• _PROBLEM REQUIREMENTS_
In the data that follows, count the lines in which the word "wiakapps" occurs, and report that figure alone.

──────── DATA FOR ANALYSIS

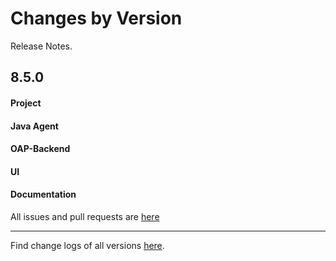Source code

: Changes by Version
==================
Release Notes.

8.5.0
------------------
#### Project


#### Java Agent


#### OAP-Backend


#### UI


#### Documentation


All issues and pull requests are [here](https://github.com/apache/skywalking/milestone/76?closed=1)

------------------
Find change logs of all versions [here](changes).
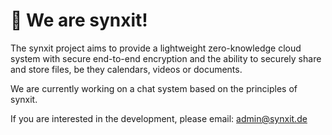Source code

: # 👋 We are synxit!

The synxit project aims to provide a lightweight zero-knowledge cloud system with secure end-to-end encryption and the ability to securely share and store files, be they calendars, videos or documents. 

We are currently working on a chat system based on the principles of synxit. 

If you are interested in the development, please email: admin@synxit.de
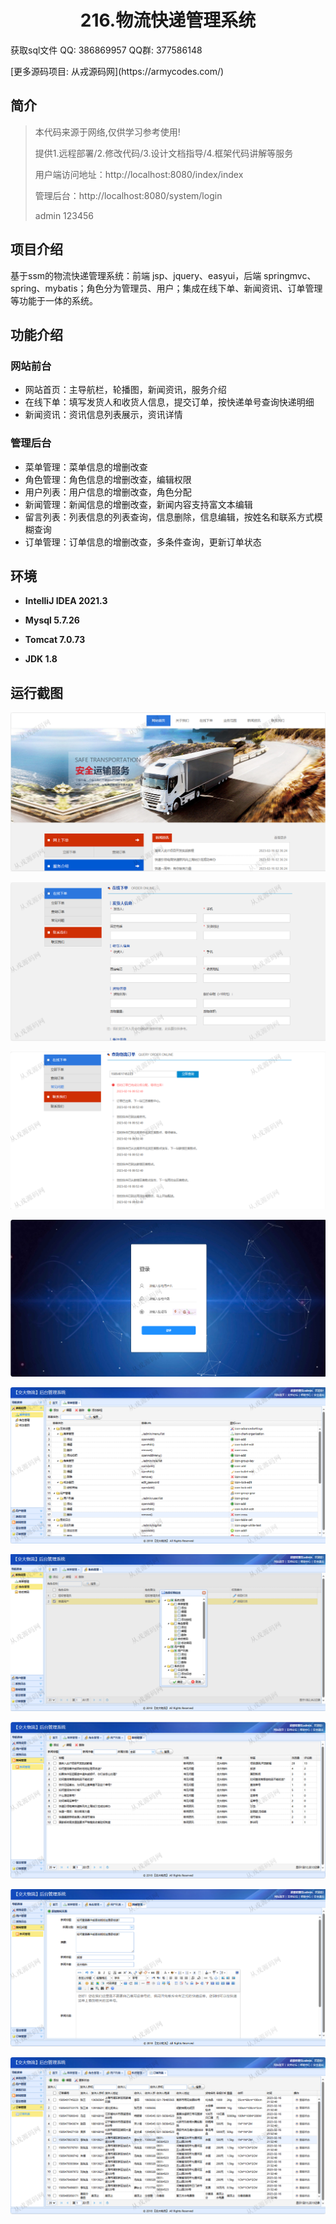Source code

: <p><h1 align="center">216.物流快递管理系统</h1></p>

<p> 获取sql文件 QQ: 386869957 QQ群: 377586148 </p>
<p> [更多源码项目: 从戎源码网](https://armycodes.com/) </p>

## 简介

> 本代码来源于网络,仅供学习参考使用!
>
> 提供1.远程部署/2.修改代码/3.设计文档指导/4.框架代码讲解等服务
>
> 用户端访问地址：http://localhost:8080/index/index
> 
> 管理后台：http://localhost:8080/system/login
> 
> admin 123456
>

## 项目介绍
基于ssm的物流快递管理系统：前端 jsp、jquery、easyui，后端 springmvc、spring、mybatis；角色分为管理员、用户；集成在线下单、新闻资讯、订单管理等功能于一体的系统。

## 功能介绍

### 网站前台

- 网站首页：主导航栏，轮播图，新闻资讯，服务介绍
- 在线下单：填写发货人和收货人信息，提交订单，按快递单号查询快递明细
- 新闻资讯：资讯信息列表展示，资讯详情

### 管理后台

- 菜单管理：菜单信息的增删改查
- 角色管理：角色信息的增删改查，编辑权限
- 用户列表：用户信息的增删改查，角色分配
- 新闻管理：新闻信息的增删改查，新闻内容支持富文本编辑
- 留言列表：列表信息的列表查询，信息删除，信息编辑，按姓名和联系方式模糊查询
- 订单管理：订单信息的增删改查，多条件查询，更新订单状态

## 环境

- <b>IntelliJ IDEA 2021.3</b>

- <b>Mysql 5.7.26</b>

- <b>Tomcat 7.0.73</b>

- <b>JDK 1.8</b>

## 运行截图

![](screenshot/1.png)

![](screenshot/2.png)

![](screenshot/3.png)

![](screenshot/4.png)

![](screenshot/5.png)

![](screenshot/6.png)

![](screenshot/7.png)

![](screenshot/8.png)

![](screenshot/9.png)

────────────────
──────── DATA FOR ANALYSIS

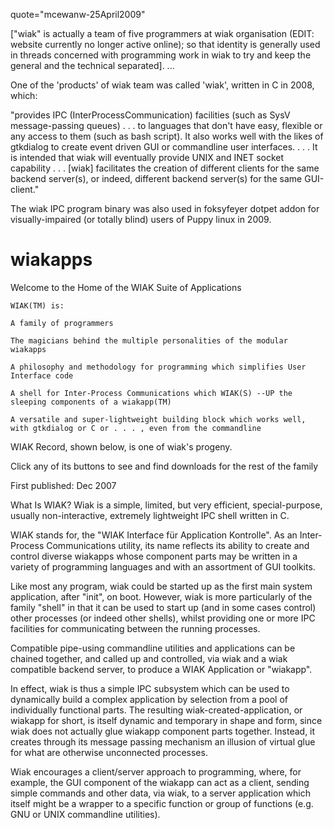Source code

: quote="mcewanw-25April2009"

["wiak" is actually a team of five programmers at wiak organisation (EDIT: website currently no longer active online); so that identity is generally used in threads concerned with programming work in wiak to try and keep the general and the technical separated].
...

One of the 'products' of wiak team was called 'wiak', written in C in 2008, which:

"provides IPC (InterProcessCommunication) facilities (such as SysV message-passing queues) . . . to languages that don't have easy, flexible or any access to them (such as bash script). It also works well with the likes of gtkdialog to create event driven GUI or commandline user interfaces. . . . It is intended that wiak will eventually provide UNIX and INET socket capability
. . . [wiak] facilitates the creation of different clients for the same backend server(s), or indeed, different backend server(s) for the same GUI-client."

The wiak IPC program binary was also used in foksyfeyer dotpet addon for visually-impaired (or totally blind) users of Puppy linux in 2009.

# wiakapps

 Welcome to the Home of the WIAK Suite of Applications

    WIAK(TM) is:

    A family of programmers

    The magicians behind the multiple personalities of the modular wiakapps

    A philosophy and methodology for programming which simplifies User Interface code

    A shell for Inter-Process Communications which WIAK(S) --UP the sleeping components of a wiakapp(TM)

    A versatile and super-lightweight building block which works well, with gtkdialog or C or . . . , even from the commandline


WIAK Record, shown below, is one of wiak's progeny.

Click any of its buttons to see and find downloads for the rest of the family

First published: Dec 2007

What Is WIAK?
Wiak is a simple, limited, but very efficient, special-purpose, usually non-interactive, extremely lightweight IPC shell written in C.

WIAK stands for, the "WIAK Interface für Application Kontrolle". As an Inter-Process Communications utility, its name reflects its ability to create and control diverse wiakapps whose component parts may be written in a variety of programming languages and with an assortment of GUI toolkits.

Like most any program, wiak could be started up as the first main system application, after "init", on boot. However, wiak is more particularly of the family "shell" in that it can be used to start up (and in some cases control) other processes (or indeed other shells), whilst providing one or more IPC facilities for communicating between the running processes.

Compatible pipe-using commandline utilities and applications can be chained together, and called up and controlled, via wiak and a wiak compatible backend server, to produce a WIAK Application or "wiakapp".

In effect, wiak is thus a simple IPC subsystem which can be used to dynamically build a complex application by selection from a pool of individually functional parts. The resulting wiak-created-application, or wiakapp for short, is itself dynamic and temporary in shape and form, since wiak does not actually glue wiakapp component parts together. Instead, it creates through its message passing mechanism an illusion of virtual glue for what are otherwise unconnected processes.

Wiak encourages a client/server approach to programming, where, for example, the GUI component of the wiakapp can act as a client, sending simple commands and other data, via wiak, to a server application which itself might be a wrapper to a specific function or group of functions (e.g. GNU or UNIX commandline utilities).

────────────────

• _REPLY TO THE EXERCISE_
3